→ **Work required**: Please tally the lines in the data below that include the string "slice", and reply with only the total.

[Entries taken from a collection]
..............................
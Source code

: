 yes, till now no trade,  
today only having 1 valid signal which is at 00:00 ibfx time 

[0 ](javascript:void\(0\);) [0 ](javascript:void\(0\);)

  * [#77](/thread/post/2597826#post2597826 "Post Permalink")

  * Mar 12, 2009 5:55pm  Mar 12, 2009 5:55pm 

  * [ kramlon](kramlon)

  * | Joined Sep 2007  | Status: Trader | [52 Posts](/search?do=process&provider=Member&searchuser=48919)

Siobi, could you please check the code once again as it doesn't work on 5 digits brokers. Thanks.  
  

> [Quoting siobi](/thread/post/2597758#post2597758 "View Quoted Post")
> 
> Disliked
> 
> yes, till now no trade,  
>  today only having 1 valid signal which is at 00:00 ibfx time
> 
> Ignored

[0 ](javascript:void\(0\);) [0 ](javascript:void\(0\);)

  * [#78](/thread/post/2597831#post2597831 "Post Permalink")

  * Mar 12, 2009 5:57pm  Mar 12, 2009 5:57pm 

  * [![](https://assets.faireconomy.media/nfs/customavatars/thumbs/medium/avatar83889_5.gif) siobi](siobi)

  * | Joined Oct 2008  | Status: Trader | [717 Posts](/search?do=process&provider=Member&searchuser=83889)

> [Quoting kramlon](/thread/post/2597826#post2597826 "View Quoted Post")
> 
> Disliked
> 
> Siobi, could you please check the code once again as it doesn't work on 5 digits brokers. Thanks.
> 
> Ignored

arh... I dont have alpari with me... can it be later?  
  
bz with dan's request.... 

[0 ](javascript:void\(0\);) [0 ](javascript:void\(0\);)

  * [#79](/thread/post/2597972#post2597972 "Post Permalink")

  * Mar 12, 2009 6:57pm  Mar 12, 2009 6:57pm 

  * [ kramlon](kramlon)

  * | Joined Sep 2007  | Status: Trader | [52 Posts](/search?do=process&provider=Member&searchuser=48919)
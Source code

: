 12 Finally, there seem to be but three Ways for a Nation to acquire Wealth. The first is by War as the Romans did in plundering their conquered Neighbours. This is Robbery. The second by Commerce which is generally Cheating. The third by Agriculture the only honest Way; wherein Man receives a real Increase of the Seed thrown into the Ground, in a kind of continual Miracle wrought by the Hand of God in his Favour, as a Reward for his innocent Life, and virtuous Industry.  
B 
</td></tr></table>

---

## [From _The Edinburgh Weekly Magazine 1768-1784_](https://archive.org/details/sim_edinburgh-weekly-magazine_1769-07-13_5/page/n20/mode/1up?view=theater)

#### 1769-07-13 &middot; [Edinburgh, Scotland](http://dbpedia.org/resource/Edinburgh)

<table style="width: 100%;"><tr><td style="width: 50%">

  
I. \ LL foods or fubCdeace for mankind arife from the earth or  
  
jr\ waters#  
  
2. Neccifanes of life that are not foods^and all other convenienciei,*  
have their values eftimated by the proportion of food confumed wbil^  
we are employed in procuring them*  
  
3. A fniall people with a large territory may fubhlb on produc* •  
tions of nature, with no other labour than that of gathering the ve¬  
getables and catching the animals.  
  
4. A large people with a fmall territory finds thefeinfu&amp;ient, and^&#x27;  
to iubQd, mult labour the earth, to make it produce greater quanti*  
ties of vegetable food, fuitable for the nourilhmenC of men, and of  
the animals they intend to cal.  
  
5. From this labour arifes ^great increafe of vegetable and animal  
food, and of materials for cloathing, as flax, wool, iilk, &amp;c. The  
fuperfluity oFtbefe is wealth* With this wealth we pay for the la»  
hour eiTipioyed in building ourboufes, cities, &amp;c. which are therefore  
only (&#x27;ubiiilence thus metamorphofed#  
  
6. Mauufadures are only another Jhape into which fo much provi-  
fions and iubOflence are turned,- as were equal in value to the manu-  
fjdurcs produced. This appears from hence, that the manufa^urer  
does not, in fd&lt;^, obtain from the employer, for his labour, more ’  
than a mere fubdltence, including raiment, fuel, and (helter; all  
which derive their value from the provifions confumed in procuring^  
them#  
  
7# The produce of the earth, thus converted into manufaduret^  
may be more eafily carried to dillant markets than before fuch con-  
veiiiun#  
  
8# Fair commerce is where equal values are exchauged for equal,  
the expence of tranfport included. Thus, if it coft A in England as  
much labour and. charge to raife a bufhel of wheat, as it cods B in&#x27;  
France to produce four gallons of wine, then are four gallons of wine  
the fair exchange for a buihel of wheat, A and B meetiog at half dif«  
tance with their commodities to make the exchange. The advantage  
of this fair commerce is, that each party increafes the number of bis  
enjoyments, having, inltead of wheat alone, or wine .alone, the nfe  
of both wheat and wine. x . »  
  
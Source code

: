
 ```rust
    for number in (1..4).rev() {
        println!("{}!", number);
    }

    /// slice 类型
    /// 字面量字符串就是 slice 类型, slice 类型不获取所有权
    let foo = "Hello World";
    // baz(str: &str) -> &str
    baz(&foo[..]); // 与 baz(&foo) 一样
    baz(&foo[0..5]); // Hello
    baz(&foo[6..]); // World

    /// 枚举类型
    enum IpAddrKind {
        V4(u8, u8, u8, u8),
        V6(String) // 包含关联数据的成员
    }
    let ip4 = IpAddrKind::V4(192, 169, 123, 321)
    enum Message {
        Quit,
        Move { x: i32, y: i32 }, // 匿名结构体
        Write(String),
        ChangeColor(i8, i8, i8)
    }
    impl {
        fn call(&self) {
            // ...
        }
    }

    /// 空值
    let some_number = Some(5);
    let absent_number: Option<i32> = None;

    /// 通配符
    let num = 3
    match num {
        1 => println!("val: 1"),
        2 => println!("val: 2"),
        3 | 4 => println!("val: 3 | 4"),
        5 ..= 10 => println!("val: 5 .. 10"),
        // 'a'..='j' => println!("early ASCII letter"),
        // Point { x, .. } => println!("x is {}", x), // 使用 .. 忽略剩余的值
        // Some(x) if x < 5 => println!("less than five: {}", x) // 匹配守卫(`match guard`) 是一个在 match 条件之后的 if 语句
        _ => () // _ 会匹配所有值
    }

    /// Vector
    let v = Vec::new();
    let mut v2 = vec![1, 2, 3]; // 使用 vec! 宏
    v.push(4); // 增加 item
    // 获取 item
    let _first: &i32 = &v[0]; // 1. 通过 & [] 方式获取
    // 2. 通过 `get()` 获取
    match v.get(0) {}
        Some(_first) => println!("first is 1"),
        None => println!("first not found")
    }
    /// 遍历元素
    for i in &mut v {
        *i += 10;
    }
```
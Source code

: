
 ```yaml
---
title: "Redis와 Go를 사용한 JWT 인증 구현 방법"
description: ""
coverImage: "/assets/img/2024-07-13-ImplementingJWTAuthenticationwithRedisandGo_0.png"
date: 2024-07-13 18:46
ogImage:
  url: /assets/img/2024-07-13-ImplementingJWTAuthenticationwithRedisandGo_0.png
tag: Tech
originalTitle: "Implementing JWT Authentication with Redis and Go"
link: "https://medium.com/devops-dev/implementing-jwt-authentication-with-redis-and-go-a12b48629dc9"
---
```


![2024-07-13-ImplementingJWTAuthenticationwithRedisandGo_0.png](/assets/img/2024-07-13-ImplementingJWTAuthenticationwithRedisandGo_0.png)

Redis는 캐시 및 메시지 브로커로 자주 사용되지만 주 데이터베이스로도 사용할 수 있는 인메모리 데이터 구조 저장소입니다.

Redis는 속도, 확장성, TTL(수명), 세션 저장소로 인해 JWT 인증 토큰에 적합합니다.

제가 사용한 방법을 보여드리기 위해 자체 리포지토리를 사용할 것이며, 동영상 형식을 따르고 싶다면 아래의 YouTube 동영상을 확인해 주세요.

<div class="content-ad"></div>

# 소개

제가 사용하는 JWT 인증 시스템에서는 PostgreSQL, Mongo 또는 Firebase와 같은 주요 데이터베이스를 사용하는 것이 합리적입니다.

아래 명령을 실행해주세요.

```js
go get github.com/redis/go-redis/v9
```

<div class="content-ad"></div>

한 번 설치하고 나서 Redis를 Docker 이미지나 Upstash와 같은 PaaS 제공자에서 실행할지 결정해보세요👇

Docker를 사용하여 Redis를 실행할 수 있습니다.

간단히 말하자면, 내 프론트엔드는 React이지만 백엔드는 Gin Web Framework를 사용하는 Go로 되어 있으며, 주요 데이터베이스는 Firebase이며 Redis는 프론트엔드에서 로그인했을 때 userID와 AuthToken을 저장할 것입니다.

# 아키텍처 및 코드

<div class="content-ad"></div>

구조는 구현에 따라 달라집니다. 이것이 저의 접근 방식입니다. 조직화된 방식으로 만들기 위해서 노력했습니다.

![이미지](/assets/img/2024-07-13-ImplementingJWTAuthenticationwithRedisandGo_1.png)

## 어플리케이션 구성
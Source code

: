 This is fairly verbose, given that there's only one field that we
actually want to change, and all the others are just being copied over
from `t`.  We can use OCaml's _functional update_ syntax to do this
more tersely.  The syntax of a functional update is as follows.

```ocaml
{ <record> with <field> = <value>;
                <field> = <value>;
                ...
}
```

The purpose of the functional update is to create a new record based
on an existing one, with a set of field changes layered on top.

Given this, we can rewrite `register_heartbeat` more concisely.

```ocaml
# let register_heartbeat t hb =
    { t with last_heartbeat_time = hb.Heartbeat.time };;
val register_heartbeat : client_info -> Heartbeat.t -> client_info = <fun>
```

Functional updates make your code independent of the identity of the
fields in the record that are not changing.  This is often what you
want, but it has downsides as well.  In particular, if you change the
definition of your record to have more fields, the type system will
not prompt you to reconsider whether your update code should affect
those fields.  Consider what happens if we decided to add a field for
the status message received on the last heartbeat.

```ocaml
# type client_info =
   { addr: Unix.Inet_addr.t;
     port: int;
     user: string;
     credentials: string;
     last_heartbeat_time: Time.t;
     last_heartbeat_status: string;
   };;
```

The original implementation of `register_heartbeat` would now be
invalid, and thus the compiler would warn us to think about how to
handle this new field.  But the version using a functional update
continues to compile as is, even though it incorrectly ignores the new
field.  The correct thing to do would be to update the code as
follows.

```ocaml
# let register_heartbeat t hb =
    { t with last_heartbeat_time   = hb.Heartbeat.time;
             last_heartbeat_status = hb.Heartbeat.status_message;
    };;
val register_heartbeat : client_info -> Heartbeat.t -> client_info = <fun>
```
..............................
→ **Solution to this exercise**: 2